Task requirements:
Word for word, restate all of the entries.

Collection entries
──────────────────────────────

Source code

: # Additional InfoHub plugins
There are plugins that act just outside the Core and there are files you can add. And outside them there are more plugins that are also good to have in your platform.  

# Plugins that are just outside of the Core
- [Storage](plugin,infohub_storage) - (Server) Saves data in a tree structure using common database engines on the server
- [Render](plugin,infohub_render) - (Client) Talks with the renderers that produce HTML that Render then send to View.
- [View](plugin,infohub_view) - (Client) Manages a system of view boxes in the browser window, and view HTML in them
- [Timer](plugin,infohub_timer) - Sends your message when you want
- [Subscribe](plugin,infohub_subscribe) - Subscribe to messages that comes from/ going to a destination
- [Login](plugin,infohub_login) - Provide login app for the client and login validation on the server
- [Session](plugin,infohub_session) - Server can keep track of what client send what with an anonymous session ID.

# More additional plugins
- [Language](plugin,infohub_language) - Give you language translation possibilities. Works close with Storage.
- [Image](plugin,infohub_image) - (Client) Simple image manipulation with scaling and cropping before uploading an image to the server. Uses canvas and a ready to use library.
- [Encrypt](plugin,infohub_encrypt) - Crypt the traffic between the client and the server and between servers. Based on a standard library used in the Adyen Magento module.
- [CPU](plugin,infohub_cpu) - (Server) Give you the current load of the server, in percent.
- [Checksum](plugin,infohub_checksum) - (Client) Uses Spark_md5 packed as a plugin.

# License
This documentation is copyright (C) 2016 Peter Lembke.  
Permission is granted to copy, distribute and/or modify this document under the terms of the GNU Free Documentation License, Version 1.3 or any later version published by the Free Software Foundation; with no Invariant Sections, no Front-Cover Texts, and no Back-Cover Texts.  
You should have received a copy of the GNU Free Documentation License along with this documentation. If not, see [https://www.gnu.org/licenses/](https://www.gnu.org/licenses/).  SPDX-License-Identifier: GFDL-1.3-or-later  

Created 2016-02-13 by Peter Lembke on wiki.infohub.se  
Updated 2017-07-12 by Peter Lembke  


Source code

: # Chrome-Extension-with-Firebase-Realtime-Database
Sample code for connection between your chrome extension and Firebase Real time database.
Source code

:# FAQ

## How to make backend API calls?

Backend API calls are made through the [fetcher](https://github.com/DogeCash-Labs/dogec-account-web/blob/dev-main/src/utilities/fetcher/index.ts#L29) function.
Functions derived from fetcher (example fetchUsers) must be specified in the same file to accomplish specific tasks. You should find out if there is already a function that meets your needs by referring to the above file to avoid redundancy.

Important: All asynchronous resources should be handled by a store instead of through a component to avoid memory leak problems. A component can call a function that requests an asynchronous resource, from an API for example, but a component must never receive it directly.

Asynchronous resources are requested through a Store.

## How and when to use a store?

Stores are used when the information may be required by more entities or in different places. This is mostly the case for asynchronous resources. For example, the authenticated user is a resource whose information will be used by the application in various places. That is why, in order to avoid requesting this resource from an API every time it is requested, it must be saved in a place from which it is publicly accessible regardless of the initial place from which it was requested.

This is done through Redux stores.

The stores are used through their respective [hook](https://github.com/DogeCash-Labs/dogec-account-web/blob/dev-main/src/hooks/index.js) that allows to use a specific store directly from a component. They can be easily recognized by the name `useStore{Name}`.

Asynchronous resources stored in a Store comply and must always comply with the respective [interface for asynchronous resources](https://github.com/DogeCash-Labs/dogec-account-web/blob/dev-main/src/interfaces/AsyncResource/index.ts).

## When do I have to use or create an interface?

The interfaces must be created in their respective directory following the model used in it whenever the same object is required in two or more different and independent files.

──────────────────────────────

Reply to the exercise:
Source code

: # Additional InfoHub plugins
There are plugins that act just outside the Core and there are files you can add. And outside them there are more plugins that are also good to have in your platform.  

# Plugins that are just outside of the Core
- [Storage](plugin,infohub_storage) - (Server) Saves data in a tree structure using common database engines on the server
- [Render](plugin,infohub_render) - (Client) Talks with the renderers that produce HTML that Render then send to View.
- [View](plugin,infohub_view) - (Client) Manages a system of view boxes in the browser window, and view HTML in them
- [Timer](plugin,infohub_timer) - Sends your message when you want
- [Subscribe](plugin,infohub_subscribe) - Subscribe to messages that comes from/ going to a destination
- [Login](plugin,infohub_login) - Provide login app for the client and login validation on the server
- [Session](plugin,infohub_session) - Server can keep track of what client send what with an anonymous session ID.

# More additional plugins
- [Language](plugin,infohub_language) - Give you language translation possibilities. Works close with Storage.
- [Image](plugin,infohub_image) - (Client) Simple image manipulation with scaling and cropping before uploading an image to the server. Uses canvas and a ready to use library.
- [Encrypt](plugin,infohub_encrypt) - Crypt the traffic between the client and the server and between servers. Based on a standard library used in the Adyen Magento module.
- [CPU](plugin,infohub_cpu) - (Server) Give you the current load of the server, in percent.
- [Checksum](plugin,infohub_checksum) - (Client) Uses Spark_md5 packed as a plugin.

# License
This documentation is copyright (C) 2016 Peter Lembke.  
Permission is granted to copy, distribute and/or modify this document under the terms of the GNU Free Documentation License, Version 1.3 or any later version published by the Free Software Foundation; with no Invariant Sections, no Front-Cover Texts, and no Back-Cover Texts.  
You should have received a copy of the GNU Free Documentation License along with this documentation. If not, see [https://www.gnu.org/licenses/](https://www.gnu.org/licenses/).  SPDX-License-Identifier: GFDL-1.3-or-later  

Created 2016-02-13 by Peter Lembke on wiki.infohub.se  
Updated 2017-07-12 by Peter Lembke  


Source code

: # Chrome-Extension-with-Firebase-Realtime-Database
Sample code for connection between your chrome extension and Firebase Real time database.
Source code

:# FAQ

## How to make backend API calls?

Backend API calls are made through the [fetcher](https://github.com/DogeCash-Labs/dogec-account-web/blob/dev-main/src/utilities/fetcher/index.ts#L29) function.
Functions derived from fetcher (example fetchUsers) must be specified in the same file to accomplish specific tasks. You should find out if there is already a function that meets your needs by referring to the above file to avoid redundancy.

Important: All asynchronous resources should be handled by a store instead of through a component to avoid memory leak problems. A component can call a function that requests an asynchronous resource, from an API for example, but a component must never receive it directly.

Asynchronous resources are requested through a Store.

## How and when to use a store?

Stores are used when the information may be required by more entities or in different places. This is mostly the case for asynchronous resources. For example, the authenticated user is a resource whose information will be used by the application in various places. That is why, in order to avoid requesting this resource from an API every time it is requested, it must be saved in a place from which it is publicly accessible regardless of the initial place from which it was requested.

This is done through Redux stores.

The stores are used through their respective [hook](https://github.com/DogeCash-Labs/dogec-account-web/blob/dev-main/src/hooks/index.js) that allows to use a specific store directly from a component. They can be easily recognized by the name `useStore{Name}`.

Asynchronous resources stored in a Store comply and must always comply with the respective [interface for asynchronous resources](https://github.com/DogeCash-Labs/dogec-account-web/blob/dev-main/src/interfaces/AsyncResource/index.ts).

## When do I have to use or create an interface?

The interfaces must be created in their respective directory following the model used in it whenever the same object is required in two or more different and independent files.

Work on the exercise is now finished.